#### Your task
When you reach the line with "com Inteligência Artificial**" in the data below, begin printing lines exactly, and stop once the line with "e Relatórios Avançados**" has been printed.

#### Record excerpts
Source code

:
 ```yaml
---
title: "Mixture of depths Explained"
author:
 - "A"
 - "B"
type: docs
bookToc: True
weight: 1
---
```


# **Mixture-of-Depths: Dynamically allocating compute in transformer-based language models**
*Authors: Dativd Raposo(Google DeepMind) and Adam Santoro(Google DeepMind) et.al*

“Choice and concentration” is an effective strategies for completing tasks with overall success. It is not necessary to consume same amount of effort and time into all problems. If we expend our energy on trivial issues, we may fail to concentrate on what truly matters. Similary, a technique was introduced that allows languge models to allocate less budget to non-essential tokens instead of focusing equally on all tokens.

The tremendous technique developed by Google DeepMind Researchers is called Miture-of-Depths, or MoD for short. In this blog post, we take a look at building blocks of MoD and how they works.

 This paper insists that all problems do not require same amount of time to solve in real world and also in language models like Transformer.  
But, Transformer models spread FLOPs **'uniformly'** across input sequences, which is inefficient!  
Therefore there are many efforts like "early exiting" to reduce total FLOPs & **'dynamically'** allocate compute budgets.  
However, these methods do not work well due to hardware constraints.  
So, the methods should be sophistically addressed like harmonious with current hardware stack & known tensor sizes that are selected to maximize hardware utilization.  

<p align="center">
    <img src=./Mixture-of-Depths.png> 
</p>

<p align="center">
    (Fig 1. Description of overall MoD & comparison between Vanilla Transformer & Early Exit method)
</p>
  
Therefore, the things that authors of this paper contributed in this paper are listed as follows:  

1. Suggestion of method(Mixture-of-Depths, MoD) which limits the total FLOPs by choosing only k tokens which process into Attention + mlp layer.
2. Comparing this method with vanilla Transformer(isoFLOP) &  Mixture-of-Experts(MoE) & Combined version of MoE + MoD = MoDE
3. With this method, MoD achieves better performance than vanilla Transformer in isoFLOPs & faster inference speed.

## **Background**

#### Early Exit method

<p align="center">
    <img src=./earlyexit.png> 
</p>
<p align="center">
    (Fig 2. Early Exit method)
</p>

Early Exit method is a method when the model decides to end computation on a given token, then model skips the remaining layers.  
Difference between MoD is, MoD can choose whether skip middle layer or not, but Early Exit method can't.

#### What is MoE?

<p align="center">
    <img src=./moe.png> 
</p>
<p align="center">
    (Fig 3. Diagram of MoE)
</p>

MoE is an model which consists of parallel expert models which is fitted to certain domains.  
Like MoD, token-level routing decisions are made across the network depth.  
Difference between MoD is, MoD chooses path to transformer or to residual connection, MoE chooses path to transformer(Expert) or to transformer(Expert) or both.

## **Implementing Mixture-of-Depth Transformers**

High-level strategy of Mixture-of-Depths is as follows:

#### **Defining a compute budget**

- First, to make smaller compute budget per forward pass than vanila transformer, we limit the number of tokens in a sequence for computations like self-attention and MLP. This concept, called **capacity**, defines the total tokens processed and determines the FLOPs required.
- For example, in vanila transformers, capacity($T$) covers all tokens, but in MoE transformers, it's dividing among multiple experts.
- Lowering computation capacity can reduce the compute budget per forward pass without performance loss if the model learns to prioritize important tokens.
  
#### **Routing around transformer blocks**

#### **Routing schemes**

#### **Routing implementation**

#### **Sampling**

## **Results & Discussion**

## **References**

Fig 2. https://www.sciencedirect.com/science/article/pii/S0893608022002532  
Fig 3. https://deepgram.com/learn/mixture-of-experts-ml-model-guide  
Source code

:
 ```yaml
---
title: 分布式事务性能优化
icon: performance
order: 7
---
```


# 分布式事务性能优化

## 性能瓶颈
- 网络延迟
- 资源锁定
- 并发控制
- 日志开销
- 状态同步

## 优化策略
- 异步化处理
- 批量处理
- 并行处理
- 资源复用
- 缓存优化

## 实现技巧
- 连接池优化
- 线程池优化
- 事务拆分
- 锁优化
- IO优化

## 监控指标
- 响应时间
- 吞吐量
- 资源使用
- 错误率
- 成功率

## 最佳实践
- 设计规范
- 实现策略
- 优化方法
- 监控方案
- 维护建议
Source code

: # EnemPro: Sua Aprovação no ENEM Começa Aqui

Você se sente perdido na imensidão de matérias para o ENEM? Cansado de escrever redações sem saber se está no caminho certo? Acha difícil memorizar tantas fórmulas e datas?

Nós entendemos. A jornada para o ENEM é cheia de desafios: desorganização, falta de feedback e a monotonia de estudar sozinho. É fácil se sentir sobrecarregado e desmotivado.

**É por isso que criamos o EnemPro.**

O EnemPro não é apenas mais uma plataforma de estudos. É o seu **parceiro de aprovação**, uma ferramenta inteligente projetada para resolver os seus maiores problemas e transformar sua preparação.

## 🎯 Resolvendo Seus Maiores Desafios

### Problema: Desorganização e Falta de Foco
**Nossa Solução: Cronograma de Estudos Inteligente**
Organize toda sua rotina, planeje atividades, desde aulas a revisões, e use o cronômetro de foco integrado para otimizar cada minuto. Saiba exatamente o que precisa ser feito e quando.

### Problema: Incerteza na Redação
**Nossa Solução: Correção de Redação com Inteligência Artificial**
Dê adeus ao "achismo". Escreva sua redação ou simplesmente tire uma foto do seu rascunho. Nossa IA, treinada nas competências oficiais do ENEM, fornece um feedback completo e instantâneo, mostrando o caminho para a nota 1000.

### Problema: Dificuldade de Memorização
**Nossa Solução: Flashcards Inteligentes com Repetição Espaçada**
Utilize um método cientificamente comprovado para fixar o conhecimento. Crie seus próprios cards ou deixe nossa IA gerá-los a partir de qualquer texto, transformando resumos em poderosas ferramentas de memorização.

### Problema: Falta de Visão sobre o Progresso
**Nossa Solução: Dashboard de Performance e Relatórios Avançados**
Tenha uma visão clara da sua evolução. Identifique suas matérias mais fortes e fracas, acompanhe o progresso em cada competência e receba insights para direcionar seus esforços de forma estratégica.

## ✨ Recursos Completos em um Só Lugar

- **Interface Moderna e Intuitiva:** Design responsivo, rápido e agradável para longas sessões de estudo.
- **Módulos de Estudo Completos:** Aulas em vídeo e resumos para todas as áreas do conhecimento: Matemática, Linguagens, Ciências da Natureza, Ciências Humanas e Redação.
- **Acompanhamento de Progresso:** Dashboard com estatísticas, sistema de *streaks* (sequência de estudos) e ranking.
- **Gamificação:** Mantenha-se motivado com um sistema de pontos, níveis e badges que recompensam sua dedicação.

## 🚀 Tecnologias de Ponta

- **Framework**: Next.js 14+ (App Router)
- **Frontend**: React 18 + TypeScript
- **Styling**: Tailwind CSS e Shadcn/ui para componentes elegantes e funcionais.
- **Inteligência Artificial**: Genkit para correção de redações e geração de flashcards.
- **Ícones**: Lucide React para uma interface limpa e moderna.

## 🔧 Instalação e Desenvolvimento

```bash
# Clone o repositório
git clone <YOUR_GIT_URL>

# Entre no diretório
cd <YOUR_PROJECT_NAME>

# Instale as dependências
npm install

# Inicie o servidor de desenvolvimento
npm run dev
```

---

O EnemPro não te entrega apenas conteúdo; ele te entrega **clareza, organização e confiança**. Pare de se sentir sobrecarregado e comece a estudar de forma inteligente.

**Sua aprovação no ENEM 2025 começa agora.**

#### Written answer
**Nossa Solução: Correção de Redação com Inteligência Artificial**
Dê adeus ao "achismo". Escreva sua redação ou simplesmente tire uma foto do seu rascunho. Nossa IA, treinada nas competências oficiais do ENEM, fornece um feedback completo e instantâneo, mostrando o caminho para a nota 1000.

### Problema: Dificuldade de Memorização
**Nossa Solução: Flashcards Inteligentes com Repetição Espaçada**
Utilize um método cientificamente comprovado para fixar o conhecimento. Crie seus próprios cards ou deixe nossa IA gerá-los a partir de qualquer texto, transformando resumos em poderosas ferramentas de memorização.

### Problema: Falta de Visão sobre o Progresso
**Nossa Solução: Dashboard de Performance e Relatórios Avançados**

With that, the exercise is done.